Hi there folks. I have come up with a new nemesis for me. I defeated BBA over a couple of months ago and until a week or two ago everythings was okay. My new enemy seems to be green hair or thread algae. It's incredibly thin and slender, it seems to start at a plants stem and continually grows outward in small, straight line while floating on the current until it finds a new stem. It can be removed manually, only to return a few days later. I'm currently dosing Seachems entire line until the supply runs out (about two months) and then I'll switch this tank out with greg watsons. Any ideas?

Background information:
55 gallon
220 watts 
CO2
pH 7.0
KH 10
GH 5
Nitrate ~5.0
Ammonia 0
Nitrite 0

Thanks for any ideas/help!


----------



## BryceM (Nov 6, 2005)

Some pictures would help. There are a few things this can be. Cladophora is one of them and can be a real pain to get rid of. How strong are the strands? Cotton candy or steel cables? How does it smell?


----------



## nailalc (Mar 17, 2006)

Sorry about the poor quality pictures, my first time trying to take a picture and then post, plus it was done quickly. Actually, I hope these two get posted.

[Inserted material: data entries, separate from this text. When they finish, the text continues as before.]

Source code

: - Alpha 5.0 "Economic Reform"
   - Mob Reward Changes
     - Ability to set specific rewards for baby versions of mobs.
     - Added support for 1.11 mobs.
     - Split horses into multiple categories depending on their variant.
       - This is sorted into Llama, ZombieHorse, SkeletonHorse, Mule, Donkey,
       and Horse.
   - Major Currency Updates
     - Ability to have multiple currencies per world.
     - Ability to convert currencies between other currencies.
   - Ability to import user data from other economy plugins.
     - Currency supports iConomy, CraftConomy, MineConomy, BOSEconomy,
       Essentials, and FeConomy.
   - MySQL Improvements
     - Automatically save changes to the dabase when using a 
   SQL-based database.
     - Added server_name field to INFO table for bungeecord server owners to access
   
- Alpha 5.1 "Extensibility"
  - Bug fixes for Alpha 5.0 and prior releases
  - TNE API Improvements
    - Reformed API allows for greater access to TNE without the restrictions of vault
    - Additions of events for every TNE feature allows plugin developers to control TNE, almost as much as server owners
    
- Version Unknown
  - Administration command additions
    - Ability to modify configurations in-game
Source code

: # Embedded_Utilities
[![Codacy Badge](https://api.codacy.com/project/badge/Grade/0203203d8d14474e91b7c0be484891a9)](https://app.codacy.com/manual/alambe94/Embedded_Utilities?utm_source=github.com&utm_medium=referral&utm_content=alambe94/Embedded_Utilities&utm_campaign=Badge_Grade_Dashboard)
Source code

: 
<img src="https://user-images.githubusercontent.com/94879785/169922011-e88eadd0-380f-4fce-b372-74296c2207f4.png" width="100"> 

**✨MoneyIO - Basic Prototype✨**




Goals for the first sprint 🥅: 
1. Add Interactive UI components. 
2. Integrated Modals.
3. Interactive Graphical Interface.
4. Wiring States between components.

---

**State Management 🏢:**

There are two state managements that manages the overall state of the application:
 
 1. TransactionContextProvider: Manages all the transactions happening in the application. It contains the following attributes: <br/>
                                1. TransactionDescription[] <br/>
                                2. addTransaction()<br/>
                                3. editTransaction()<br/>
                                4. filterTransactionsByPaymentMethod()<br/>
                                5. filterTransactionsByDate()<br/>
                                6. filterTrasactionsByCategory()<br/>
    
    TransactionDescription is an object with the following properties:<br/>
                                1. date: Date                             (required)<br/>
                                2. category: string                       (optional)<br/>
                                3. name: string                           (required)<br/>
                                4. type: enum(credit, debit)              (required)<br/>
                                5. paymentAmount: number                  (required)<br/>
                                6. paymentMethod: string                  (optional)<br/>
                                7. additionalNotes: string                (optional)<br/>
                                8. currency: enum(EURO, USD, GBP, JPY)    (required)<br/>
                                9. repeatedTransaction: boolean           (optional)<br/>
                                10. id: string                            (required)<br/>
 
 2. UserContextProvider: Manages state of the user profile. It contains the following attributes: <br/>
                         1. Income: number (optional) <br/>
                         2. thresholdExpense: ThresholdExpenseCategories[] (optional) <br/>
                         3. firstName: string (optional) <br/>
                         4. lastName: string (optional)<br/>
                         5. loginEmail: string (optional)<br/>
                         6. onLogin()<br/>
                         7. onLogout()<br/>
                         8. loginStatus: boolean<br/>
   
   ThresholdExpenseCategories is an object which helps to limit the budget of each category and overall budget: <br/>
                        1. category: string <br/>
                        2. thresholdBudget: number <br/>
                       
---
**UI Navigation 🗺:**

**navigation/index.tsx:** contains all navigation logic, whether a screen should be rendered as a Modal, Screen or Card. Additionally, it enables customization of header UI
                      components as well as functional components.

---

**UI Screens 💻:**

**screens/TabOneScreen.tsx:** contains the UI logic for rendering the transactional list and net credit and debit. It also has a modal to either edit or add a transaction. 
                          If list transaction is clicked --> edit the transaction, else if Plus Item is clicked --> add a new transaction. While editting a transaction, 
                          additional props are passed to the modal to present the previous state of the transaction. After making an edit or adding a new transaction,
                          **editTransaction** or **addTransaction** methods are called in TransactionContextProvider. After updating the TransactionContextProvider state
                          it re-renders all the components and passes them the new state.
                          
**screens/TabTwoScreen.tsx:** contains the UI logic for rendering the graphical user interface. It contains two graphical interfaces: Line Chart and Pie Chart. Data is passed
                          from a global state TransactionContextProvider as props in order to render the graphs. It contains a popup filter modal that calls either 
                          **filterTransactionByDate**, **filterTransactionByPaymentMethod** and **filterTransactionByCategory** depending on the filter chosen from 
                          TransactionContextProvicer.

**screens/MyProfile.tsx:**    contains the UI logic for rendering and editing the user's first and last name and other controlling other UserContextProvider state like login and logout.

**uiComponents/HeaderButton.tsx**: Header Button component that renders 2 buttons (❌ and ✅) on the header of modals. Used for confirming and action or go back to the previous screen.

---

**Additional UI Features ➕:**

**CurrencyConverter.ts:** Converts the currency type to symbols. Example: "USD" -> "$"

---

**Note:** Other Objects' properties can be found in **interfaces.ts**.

Sorry about the GSA on glass, should have scrapped before pics.

Any ideas on this algae?


----------



## Laith (Sep 4, 2004)

Looks like hair/thread algae to me.

My first comment would be that you are probably low on both CO2 and NO3 (Nitrate).

Try raising the CO2 a little bit (watch the fish for stress).

Are you dosing according to Seachem's dosing chart? If so, that's not enough and you're probably also low on phosphates (hence the GSA). Their dosing chart is more for a lower light, non CO2 environment. Once you get into high lighting like you have as well as CO2 injection, you need more ferts.


----------



## nailalc (Mar 17, 2006)

Look's like I'll take Laith's advice by increasing the ferts (I'll move through the remaining Seachems and switch to gregwatsons sooner for this tank with this move) and I'll bump the CO2 a little.

Any other ideas?


----------



## aloha (Jun 2, 2005)

Do you have any algae eaters? 

Shrimps and otos should take care of it easily. In my tank they do a great job.


----------